Dated: June 27, 1996
AB VOLVO
By: /s/ Fred Bodin
Name: Fred Bodin
Title: Senior Vice President
By: /s/ Jan Engstrom
Name: Jan Engstrom
Title: Senior Vice President
and Chief Financial Officer
SIGNATURE
After reasonable inquiry and to the best of my knowledge and belief,
I certify that the information set forth in this statement is true, complete
and correct.
Dated: June 27, 1996
SOTROF AKTIEBOLAG
By: /s/ Fred Bodin
Name: Fred Bodin
Title: Member of the Board
By: /s/ Jan Engstrom
Name: Jan Engstrom
Title: Member of the Board
Exhibit No. Description
1 Press Release issued by Volvo on June 25, 1996
VOLVO PROCEEDS WITH GLOBAL OFFERING OF PHARMACIA & UPJOHN SHARES
AB Volvo has decided to proceed, subject to market conditions, with a global
offering of a majority of its holding of shares in Pharmacia & Upjohn, Inc.
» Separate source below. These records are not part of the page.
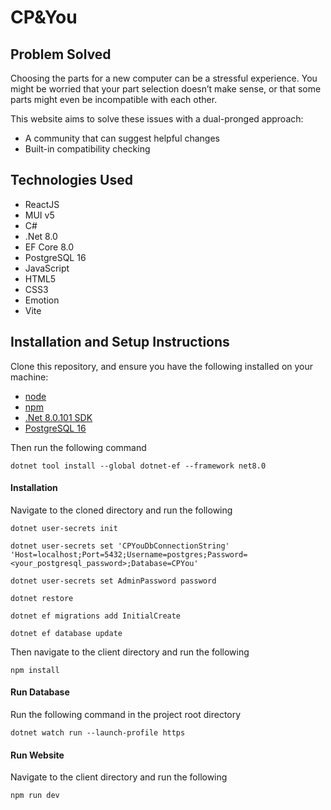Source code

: # CP&You
## Problem Solved
Choosing the parts for a new computer can be a stressful experience. You might be worried that your part selection doesn’t make sense, or that some parts might even be incompatible with each other.

This website aims to solve these issues with a dual-pronged approach:
- A community that can suggest helpful changes
- Built-in compatibility checking

## Technologies Used
- ReactJS
- MUI v5
- C#
- .Net 8.0
- EF Core 8.0
- PostgreSQL 16
- JavaScript
- HTML5
- CSS3
- Emotion
- Vite

## Installation and Setup Instructions
Clone this repository, and ensure you have the following installed on your machine:
- [node](https://github.com/nodejs/node)
- [npm](https://github.com/npm/cli)
- [.Net 8.0.101 SDK](https://dotnet.microsoft.com/en-us/download/dotnet/8.0)
- [PostgreSQL 16](https://www.enterprisedb.com/downloads/postgres-postgresql-downloads)

Then run the following command
```
dotnet tool install --global dotnet-ef --framework net8.0
```
#### Installation
Navigate to the cloned directory and run the following
```
dotnet user-secrets init
```
```
dotnet user-secrets set 'CPYouDbConnectionString' 'Host=localhost;Port=5432;Username=postgres;Password=<your_postgresql_password>;Database=CPYou'
```
```
dotnet user-secrets set AdminPassword password
```
```
dotnet restore
```
```
dotnet ef migrations add InitialCreate
```
```
dotnet ef database update
```
Then navigate to the client directory and run the following
```
npm install
```
#### Run Database
Run the following command in the project root directory
```
dotnet watch run --launch-profile https
```
#### Run Website
Navigate to the client directory and run the following
```
npm run dev
```
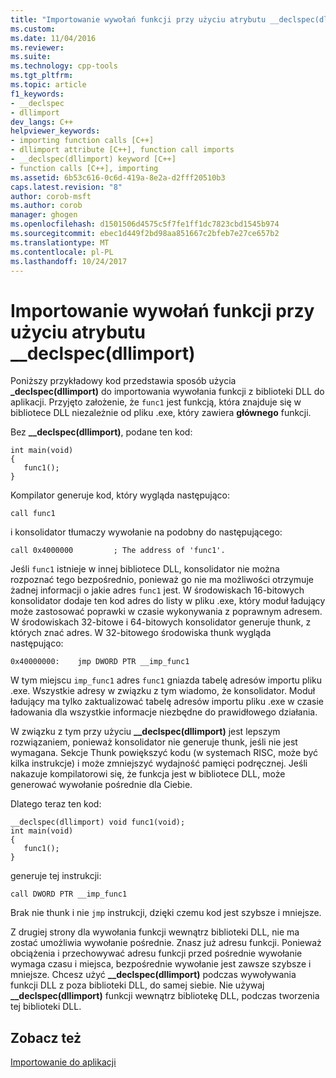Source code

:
```yaml
---
title: "Importowanie wywołań funkcji przy użyciu atrybutu __declspec(dllimport) | Dokumentacja firmy Microsoft"
ms.custom: 
ms.date: 11/04/2016
ms.reviewer: 
ms.suite: 
ms.technology: cpp-tools
ms.tgt_pltfrm: 
ms.topic: article
f1_keywords:
- __declspec
- dllimport
dev_langs: C++
helpviewer_keywords:
- importing function calls [C++]
- dllimport attribute [C++], function call imports
- __declspec(dllimport) keyword [C++]
- function calls [C++], importing
ms.assetid: 6b53c616-0c6d-419a-8e2a-d2fff20510b3
caps.latest.revision: "8"
author: corob-msft
ms.author: corob
manager: ghogen
ms.openlocfilehash: d1501506d4575c5f7fe1ff1dc7823cbd1545b974
ms.sourcegitcommit: ebec1d449f2bd98aa851667c2bfeb7e27ce657b2
ms.translationtype: MT
ms.contentlocale: pl-PL
ms.lasthandoff: 10/24/2017
---
```

# <a name="importing-function-calls-using-declspecdllimport"></a>Importowanie wywołań funkcji przy użyciu atrybutu __declspec(dllimport)
Poniższy przykładowy kod przedstawia sposób użycia **_declspec(dllimport)** do importowania wywołania funkcji z biblioteki DLL do aplikacji. Przyjęto założenie, że `func1` jest funkcją, która znajduje się w bibliotece DLL niezależnie od pliku .exe, który zawiera **głównego** funkcji.  
  
 Bez **__declspec(dllimport)**, podane ten kod:  
  
```  
int main(void)   
{  
   func1();  
}  
```  
  
 Kompilator generuje kod, który wygląda następująco:  
  
```  
call func1  
```  
  
 i konsolidator tłumaczy wywołanie na podobny do następującego:  
  
```  
call 0x4000000         ; The address of 'func1'.  
```  
  
 Jeśli `func1` istnieje w innej bibliotece DLL, konsolidator nie można rozpoznać tego bezpośrednio, ponieważ go nie ma możliwości otrzymuje żadnej informacji o jakie adres `func1` jest. W środowiskach 16-bitowych konsolidator dodaje ten kod adres do listy w pliku .exe, który moduł ładujący może zastosować poprawki w czasie wykonywania z poprawnym adresem. W środowiskach 32-bitowe i 64-bitowych konsolidator generuje thunk, z których znać adres. W 32-bitowego środowiska thunk wygląda następująco:  
  
```  
0x40000000:    jmp DWORD PTR __imp_func1  
```  
  
 W tym miejscu `imp_func1` adres `func1` gniazda tabelę adresów importu pliku .exe. Wszystkie adresy w związku z tym wiadomo, że konsolidator. Moduł ładujący ma tylko zaktualizować tabelę adresów importu pliku .exe w czasie ładowania dla wszystkie informacje niezbędne do prawidłowego działania.  
  
 W związku z tym przy użyciu **__declspec(dllimport)** jest lepszym rozwiązaniem, ponieważ konsolidator nie generuje thunk, jeśli nie jest wymagana. Sekcje Thunk powiększyć kodu (w systemach RISC, może być kilka instrukcje) i może zmniejszyć wydajność pamięci podręcznej. Jeśli nakazuje kompilatorowi się, że funkcja jest w bibliotece DLL, może generować wywołanie pośrednie dla Ciebie.  
  
 Dlatego teraz ten kod:  
  
```  
__declspec(dllimport) void func1(void);  
int main(void)   
{  
   func1();  
}  
```  
  
 generuje tej instrukcji:  
  
```  
call DWORD PTR __imp_func1  
```  
  
 Brak nie thunk i nie `jmp` instrukcji, dzięki czemu kod jest szybsze i mniejsze.  
  
 Z drugiej strony dla wywołania funkcji wewnątrz biblioteki DLL, nie ma zostać umożliwia wywołanie pośrednie. Znasz już adresu funkcji. Ponieważ obciążenia i przechowywać adresu funkcji przed pośrednie wywołanie wymaga czasu i miejsca, bezpośrednie wywołanie jest zawsze szybsze i mniejsze. Chcesz użyć **__declspec(dllimport)** podczas wywoływania funkcji DLL z poza biblioteki DLL, do samej siebie. Nie używaj **__declspec(dllimport)** funkcji wewnątrz bibliotekę DLL, podczas tworzenia tej biblioteki DLL.  
  
## <a name="see-also"></a>Zobacz też  
 [Importowanie do aplikacji](../build/importing-into-an-application.md)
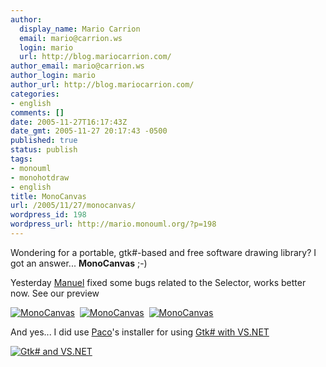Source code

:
 ```yaml
---
author:
  display_name: Mario Carrion
  email: mario@carrion.ws
  login: mario
  url: http://blog.mariocarrion.com/
author_email: mario@carrion.ws
author_login: mario
author_url: http://blog.mariocarrion.com/
categories:
- english
comments: []
date: 2005-11-27T16:17:43Z
date_gmt: 2005-11-27 20:17:43 -0500
published: true
status: publish
tags:
- monouml
- monohotdraw
- english
title: MonoCanvas
url: /2005/11/27/monocanvas/
wordpress_id: 198
wordpress_url: http://mario.monouml.org/?p=198
---
```


<p>Wondering for a portable, gtk#-based and free software drawing library? I got an answer... <strong>MonoCanvas</strong> ;-)</p>
<p>Yesterday <a href="http://ceronman.blogspot.com">Manuel</a> fixed some bugs related to the Selector, works better now. See our preview</p>
<p><a href="http://static.flickr.com/32/67620953_4774385366_o.png"><img src="http://static.flickr.com/32/67620953_4774385366_m.jpg" alt="MonoCanvas" /></a>&nbsp;&nbsp;<a href="http://static.flickr.com/31/67620950_f23ab8987d_o.png"><img src="http://static.flickr.com/31/67620950_f23ab8987d_m.jpg" alt="MonoCanvas" /></a>&nbsp;&nbsp;<a href="http://static.flickr.com/29/67620952_0f97bf3492_o.png"><img src="http://static.flickr.com/29/67620952_0f97bf3492_m.jpg" alt="MonoCanvas" /></a></p>
<p>And yes... I did use <a href="http://www.mfconsulting.com/blog/">Paco</a>'s installer for using <a href="http://forge.novell.com/modules/xfmod/project/?gtks-inst4win">Gtk# with VS.NET</a> </p>
<p><a href="http://static.flickr.com/24/67622179_4176cc011f_o.png"><img src="http://static.flickr.com/24/67622179_4176cc011f_m.jpg" alt="Gtk# and VS.NET" /></a></p>
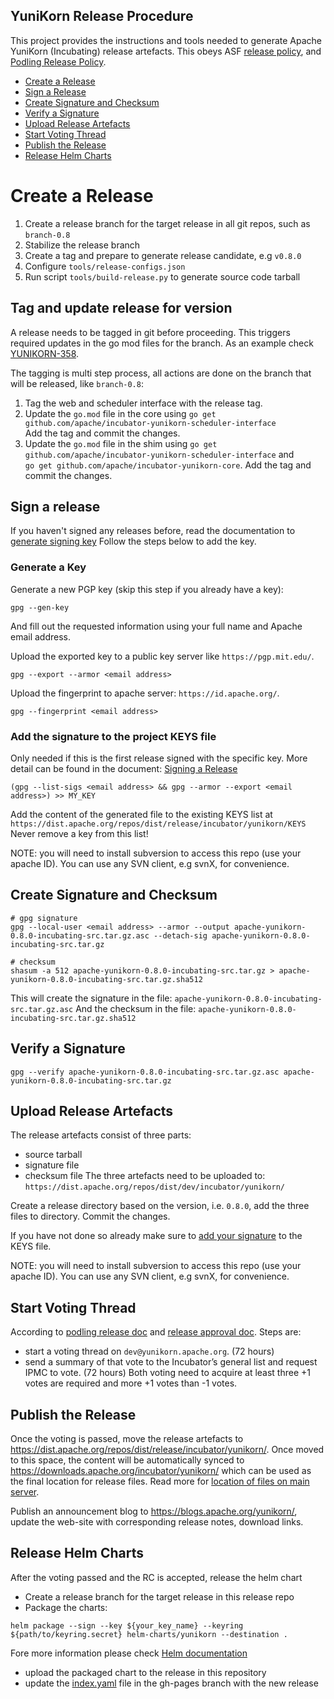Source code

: YuniKorn Release Procedure
----

This project provides the instructions and tools needed to generate Apache YuniKorn (Incubating) release artefacts. This obeys ASF [release policy](http://www.apache.org/legal/release-policy.html), and [Podling Release Policy](https://incubator.apache.org/policy/incubation.html#releases).

* [Create a Release](#Create-a-Release)
* [Sign a Release](#Sign-a-release)
* [Create Signature and Checksum](#Create-Signature-and-Checksum)
* [Verify a Signature](#Verify-a-Signature)
* [Upload Release Artefacts](#Upload-Release-Artefacts)
* [Start Voting Thread](#Start-Voting-Thread)
* [Publish the Release](#Publish-the-Release)
* [Release Helm Charts](#Release-Helm-Charts)

# Create a Release
1. Create a release branch for the target release in all git repos, such as `branch-0.8`
2. Stabilize the release branch
3. Create a tag and prepare to generate release candidate, e.g `v0.8.0`
4. Configure `tools/release-configs.json`
5. Run script `tools/build-release.py` to generate source code tarball

## Tag and update release for version
A release needs to be tagged in git before proceeding. This triggers required updates in the go mod files for the branch.
As an example check [YUNIKORN-358](https://issues.apache.org/jira/browse/YUNIKORN-358).

The tagging is multi step process, all actions are done on the branch that will be released, like `branch-0.8`:
1. Tag the web and scheduler interface with the release tag.
2. Update the `go.mod` file in the core using `go get github.com/apache/incubator-yunikorn-scheduler-interface`  
Add the tag and commit the changes.
3. Update the `go.mod` file in the shim using `go get github.com/apache/incubator-yunikorn-scheduler-interface` and  
`go get github.com/apache/incubator-yunikorn-core`. Add the tag and commit the changes.
## Sign a release
If you haven't signed any releases before, read the documentation to [generate signing key](https://infra.apache.org/openpgp.html#generate-key)
Follow the steps below to add the key.

### Generate a Key
Generate a new PGP key (skip this step if you already have a key):
```shell script
gpg --gen-key
```
And fill out the requested information using your full name and Apache email address.

Upload the exported key to a public key server like `https://pgp.mit.edu/`.
```shell script
gpg --export --armor <email address>
```

Upload the fingerprint to apache server: `https://id.apache.org/`.
```shell script
gpg --fingerprint <email address>
```

### Add the signature to the project KEYS file
Only needed if this is the first release signed with the specific key.
More detail can be found in the document: [Signing a Release](https://infra.apache.org/release-signing.html#keys-policy)
```shell script
(gpg --list-sigs <email address> && gpg --armor --export <email address>) >> MY_KEY
```
Add the content of the generated file to the existing KEYS list at `https://dist.apache.org/repos/dist/release/incubator/yunikorn/KEYS`
Never remove a key from this list!

NOTE: you will need to install subversion to access this repo (use your apache ID). You can use any SVN client, e.g svnX, for convenience.

## Create Signature and Checksum
```shell script
# gpg signature
gpg --local-user <email address> --armor --output apache-yunikorn-0.8.0-incubating-src.tar.gz.asc --detach-sig apache-yunikorn-0.8.0-incubating-src.tar.gz

# checksum
shasum -a 512 apache-yunikorn-0.8.0-incubating-src.tar.gz > apache-yunikorn-0.8.0-incubating-src.tar.gz.sha512
```

This will create the signature in the file: `apache-yunikorn-0.8.0-incubating-src.tar.gz.asc`
And the checksum in the file: `apache-yunikorn-0.8.0-incubating-src.tar.gz.sha512`

## Verify a Signature
```shell script
gpg --verify apache-yunikorn-0.8.0-incubating-src.tar.gz.asc apache-yunikorn-0.8.0-incubating-src.tar.gz
```

## Upload Release Artefacts
The release artefacts consist of three parts:
* source tarball
* signature file
* checksum file
The three artefacts need to be uploaded to: `https://dist.apache.org/repos/dist/dev/incubator/yunikorn/` 

Create a release directory based on the version, i.e. `0.8.0`, add the three files to directory.
Commit the changes.

If you have not done so already make sure to [add your signature](#add-the-signature-to-the-project-keys-file) to the KEYS file.

NOTE: you will need to install subversion to access this repo (use your apache ID). You can use any SVN client, e.g svnX, for convenience.


## Start Voting Thread

According to [podling release doc](https://incubator.apache.org/policy/incubation.html#releases) and [release approval doc](http://www.apache.org/legal/release-policy.html#release-approval). Steps are:
- start a voting thread on `dev@yunikorn.apache.org`. (72 hours)
- send a summary of that vote to the Incubator’s general list and request IPMC to vote. (72 hours)
Both voting need to acquire at least three +1 votes are required and more +1 votes than -1 votes.

## Publish the Release

Once the voting is passed, move the release artefacts to https://dist.apache.org/repos/dist/release/incubator/yunikorn/. 
Once moved to this space, the content will be automatically synced to https://downloads.apache.org/incubator/yunikorn/ which can be used as the final location for release files.
Read more for [location of files on main server](https://infra.apache.org/mirrors#location).

Publish an announcement blog to https://blogs.apache.org/yunikorn/, update the web-site with corresponding
release notes, download links.

## Release Helm Charts

After the voting passed and the RC is accepted, release the helm chart
- Create a release branch for the target release in this release repo
- Package the charts: 
```shell script
helm package --sign --key ${your_key_name} --keyring ${path/to/keyring.secret} helm-charts/yunikorn --destination .
```
Fore more information please check [Helm documentation](https://helm.sh/docs/topics/provenance/)
- upload the packaged chart to the release in this repository
- update the [index.yaml](https://github.com/apache/incubator-yunikorn-release/blob/gh-pages/index.yaml) file in the gh-pages branch with the new release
The offering, which comprises a total of 46,000,000 shares, representing two-
thirds of Volvo's present holding, will be directed to buyers in the US, the
Nordic countries and in other international markets. In addition, the
underwriters will have options to purchase up to an additional 6,900,000
shares to cover possible over-allotments.
Volvo has appointed Goldman, Sachs & Co. and Merrill Lynch & Co. as joint
global co-ordinators and joint bookrunners.
A roadshow related to the offering is expected to begin in Stockholm on Friday
July 5 and to continue the following two weeks in Europe and the United
States. Pricing of the offering is expected during the week of July 22.
Following the offering, Volvo's shareholding in Pharmacia & Upjohn will
represent approximately 4.7% of the equity (3.3% if over-allotment options are
exercised in full). Volvo has agreed to a six month lock-up period for its
remaining shareholding.
This offering is consistent with Volvo's stated intention of concentrating its
resources on its vehicle and transport equipment operations.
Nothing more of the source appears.